OXFAMというイギリスが本家のNGOがあります。先日、ダボス会議に先立ち「世界の85人の富豪の総資産は、35億人の総資産と同じ。累進課税やタックス・ヘイヴン防止のための措置を取るべき。」というレポートを出していました。


 昔から、このOXFAMの出すレポートというのは、視点が良い、打ち出しが良いということで、世界を震撼させるようなものが出て来ます。一番思い出すのは、私が外務省でWTOを担当していた時は「欧米の綿花農家への手厚い補助金が公正な競争を妨げ、結果としてマリ、ニジェール、チャド等のアフリカの綿花栽培、輸出の可能性をダメにしている。」という報告が出た時の事です。たしかに、欧州は生産量が大したことはありませんが補助水準が極めて高く、アメリカは生産量が多く、補助水準は欧州ほどではないけども高い、ということで、そうやって補助漬けになった綿花輸出が途上国、特に最貧国であるサハラ砂漠地域の国にダメージを与えているという視点は衝撃的でした。

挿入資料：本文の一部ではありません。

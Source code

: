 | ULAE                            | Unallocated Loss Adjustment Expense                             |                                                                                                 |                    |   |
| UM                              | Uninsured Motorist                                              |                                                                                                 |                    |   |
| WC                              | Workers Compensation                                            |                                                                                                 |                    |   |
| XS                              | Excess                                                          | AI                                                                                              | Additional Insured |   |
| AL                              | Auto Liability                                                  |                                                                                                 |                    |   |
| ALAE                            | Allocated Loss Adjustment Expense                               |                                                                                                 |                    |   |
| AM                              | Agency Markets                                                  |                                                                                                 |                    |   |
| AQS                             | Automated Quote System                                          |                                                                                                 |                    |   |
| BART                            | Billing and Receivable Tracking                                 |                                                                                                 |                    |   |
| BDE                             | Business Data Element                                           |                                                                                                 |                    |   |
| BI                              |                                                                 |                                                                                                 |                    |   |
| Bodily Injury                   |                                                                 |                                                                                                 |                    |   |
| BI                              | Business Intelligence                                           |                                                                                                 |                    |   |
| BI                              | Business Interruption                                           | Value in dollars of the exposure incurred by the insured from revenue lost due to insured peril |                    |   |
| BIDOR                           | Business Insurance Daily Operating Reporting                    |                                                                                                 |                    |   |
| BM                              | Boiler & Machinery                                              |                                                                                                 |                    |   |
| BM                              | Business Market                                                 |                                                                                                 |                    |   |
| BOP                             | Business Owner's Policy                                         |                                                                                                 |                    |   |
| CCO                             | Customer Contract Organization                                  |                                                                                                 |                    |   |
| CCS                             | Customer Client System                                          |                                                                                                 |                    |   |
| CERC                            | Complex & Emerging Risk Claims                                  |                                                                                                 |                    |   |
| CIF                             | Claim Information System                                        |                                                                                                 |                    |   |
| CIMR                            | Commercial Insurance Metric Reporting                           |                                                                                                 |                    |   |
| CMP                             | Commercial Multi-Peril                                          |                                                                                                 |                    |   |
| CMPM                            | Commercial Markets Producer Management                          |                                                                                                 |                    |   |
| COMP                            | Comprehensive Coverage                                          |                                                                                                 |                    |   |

 欧米の農業補助金、特に輸出に対する補助やクレジットが、公正な貿易を妨げ、農業に依存する途上国の発展を妨げているというのは昔から言われてきたことです。私がアフリカ勤務時、よくマリの綿花畑を見に行きました。大河ニジェール川沿いにパーっと広がる綿花畑、かなり良いものが取れている印象がありました。コストも安かったです。しかし、それが国際市場に出る時には、欧米の綿花に負けてしまうという現状がありました。勿論、綿花を衣類等の製品に仕立てて行く能力がないということもあります。


 OXFAMが上手いと思ったのは、綿花に目を付けたことです。ちょっと世界の農業貿易を考えれば「砂糖」に目が向きそうです。砂糖への欧米の補助金は巨額でして、分かりやすいと思うのですが、砂糖はどうしてもブラジルやオーストラリアといった国が非常に強い分野でして、途上国とのコントラストがバシッとは出て来ません。綿花とサハラ砂漠諸国というコントラストを上手く描き出したその能力は大したものです。

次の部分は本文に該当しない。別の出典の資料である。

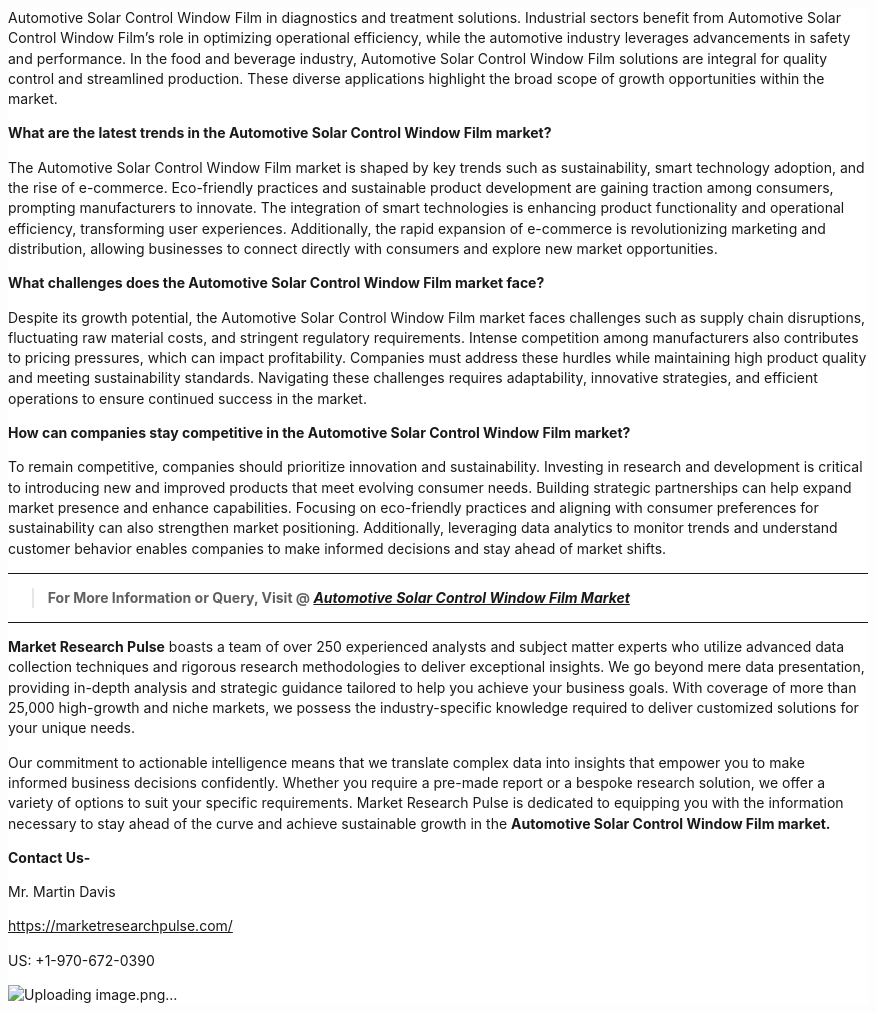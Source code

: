 Automotive Solar Control Window Film in diagnostics and treatment solutions. Industrial sectors benefit from Automotive Solar Control Window Film&rsquo;s role in optimizing operational efficiency, while the automotive industry leverages advancements in safety and performance. In the food and beverage industry, Automotive Solar Control Window Film solutions are integral for quality control and streamlined production. These diverse applications highlight the broad scope of growth opportunities within the market.</p><p><strong>What are the latest trends in the Automotive Solar Control Window Film market?</strong></p><p>The Automotive Solar Control Window Film market is shaped by key trends such as sustainability, smart technology adoption, and the rise of e-commerce. Eco-friendly practices and sustainable product development are gaining traction among consumers, prompting manufacturers to innovate. The integration of smart technologies is enhancing product functionality and operational efficiency, transforming user experiences. Additionally, the rapid expansion of e-commerce is revolutionizing marketing and distribution, allowing businesses to connect directly with consumers and explore new market opportunities.</p><p><strong>What challenges does the Automotive Solar Control Window Film market face?</strong></p><p>Despite its growth potential, the Automotive Solar Control Window Film market faces challenges such as supply chain disruptions, fluctuating raw material costs, and stringent regulatory requirements. Intense competition among manufacturers also contributes to pricing pressures, which can impact profitability. Companies must address these hurdles while maintaining high product quality and meeting sustainability standards. Navigating these challenges requires adaptability, innovative strategies, and efficient operations to ensure continued success in the market.</p><p><strong>How can companies stay competitive in the Automotive Solar Control Window Film market?</strong></p><p>To remain competitive, companies should prioritize innovation and sustainability. Investing in research and development is critical to introducing new and improved products that meet evolving consumer needs. Building strategic partnerships can help expand market presence and enhance capabilities. Focusing on eco-friendly practices and aligning with consumer preferences for sustainability can also strengthen market positioning. Additionally, leveraging data analytics to monitor trends and understand customer behavior enables companies to make informed decisions and stay ahead of market shifts.</p><hr /><blockquote><p><strong>For More Information or Query, Visit @&nbsp;<em><a href="https://marketresearchpulse.com/report/109895/automotive-solar-control-window-film-market?utm_source=Linkedin&utm_medium=0114">Automotive Solar Control Window Film Market</a></em></strong></p></blockquote><hr /><p><strong>Market Research Pulse</strong> boasts a team of over 250 experienced analysts and subject matter experts who utilize advanced data collection techniques and rigorous research methodologies to deliver exceptional insights. We go beyond mere data presentation, providing in-depth analysis and strategic guidance tailored to help you achieve your business goals. With coverage of more than 25,000 high-growth and niche markets, we possess the industry-specific knowledge required to deliver customized solutions for your unique needs.</p><p>Our commitment to actionable intelligence means that we translate complex data into insights that empower you to make informed business decisions confidently. Whether you require a pre-made report or a bespoke research solution, we offer a variety of options to suit your specific requirements. Market Research Pulse is dedicated to equipping you with the information necessary to stay ahead of the curve and achieve sustainable growth in the <strong>Automotive Solar Control Window Film market.</strong></p><p><strong>Contact Us-</strong></p><p>Mr. Martin Davis</p><p>https://marketresearchpulse.com/</p><p>US: +1-970-672-0390</p>
![Uploading image.png…]()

 実際、このOXFAMのレポートは、当時の(そして多分今も)WTO農業交渉に激震を走らせました。分かりやすさでアピールするものが大きかったのでしょう。「cotton issue」という単独のカテゴリーで考えるところまで国際交渉を引っ張りました。


 また、それ以外でも、最近フランスの原子力企業AREVAはニジェールのウラン採掘で搾取していると指摘しました。ちなみに日本の原子力発電所で使っているウランの中にも、ニジェール産のものがあるのではないかなと思います。ニジェールは世界最貧国の一つです。しかし、ウラン生産については世界第4位。ウラン生産に関して、AREVAは免税、減税措置等をフル活用して、ニジェールの発展に貢献していないという内容でした。これまで35億ユーロ以上の輸出をしたのに、ニジェールが裨益したのはその13%程度、4億6千万ユーロ程度に過ぎないということを言っています。「フランスでは1/3の電力はニジェール産のウランで生産されているにもかかわらず、ニジェールでは90%以上の国民が電気へのアクセスがない。」、上手いですね、この辺りは(AREVAは反論していますが劣勢気味です。)。

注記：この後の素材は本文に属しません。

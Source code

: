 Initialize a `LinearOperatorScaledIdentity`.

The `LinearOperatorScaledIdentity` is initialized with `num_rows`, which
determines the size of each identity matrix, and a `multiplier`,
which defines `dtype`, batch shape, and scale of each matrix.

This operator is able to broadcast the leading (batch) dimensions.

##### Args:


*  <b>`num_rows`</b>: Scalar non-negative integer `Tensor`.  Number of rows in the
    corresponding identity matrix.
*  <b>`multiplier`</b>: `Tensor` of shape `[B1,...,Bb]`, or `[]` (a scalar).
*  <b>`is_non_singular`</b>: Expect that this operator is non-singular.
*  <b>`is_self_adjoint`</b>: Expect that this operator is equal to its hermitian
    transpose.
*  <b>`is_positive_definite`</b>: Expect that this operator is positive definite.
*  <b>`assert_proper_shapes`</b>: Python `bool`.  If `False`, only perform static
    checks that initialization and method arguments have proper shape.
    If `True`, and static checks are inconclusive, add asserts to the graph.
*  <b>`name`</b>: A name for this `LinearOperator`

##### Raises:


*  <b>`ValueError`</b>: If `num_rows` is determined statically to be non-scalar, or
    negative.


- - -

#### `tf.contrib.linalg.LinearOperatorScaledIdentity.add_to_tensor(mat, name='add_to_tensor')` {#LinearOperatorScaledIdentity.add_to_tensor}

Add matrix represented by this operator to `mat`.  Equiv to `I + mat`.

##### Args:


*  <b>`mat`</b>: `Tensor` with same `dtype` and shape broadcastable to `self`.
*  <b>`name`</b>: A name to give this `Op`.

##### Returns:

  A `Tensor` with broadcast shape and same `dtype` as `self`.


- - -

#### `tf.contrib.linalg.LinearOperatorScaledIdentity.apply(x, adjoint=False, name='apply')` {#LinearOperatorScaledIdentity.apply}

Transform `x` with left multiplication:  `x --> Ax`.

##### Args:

 そして、今、ニジェール政府とAREVAの間で採掘権更新の交渉が行われていますけども、このOXFAMのレポートが陰に陽に影響したのでしょう。内容はよく分かりませんが、報道から漏れ聞こえるところでは相当に利益配分が変わりそうな印象です。


 こういう政策提言型のNGO、良いなと思います。役所、諸外国を動かすくらいの提言をしようと思えば、かなり研究して詰まった内容の提言をしなくてはいけません。例えば、今、TPP交渉が行われています。日本は(珍しく)オーストラリアと組んで、アメリカの輸出信用(Export Credit)を叩いています。WTO交渉では、輸出補助金を使っている(日本がそれなりにお仲間だと思っている)EUに配慮するあまり、輸出補助金叩きをやりきれませんでしたが、TPPにはEUはいません。アメリカの輸出信用が如何に公正な貿易を妨げているか、みたいなストーリーをOXFAM並みの戦略性を持って叩くNGOがあってもいいかなと思います。上手くムーブメントを作ることが出来れば、「輸出信用で対応がなければ、関税削減で応じない。」みたいな構図をもっとクローズアップできると思うのです。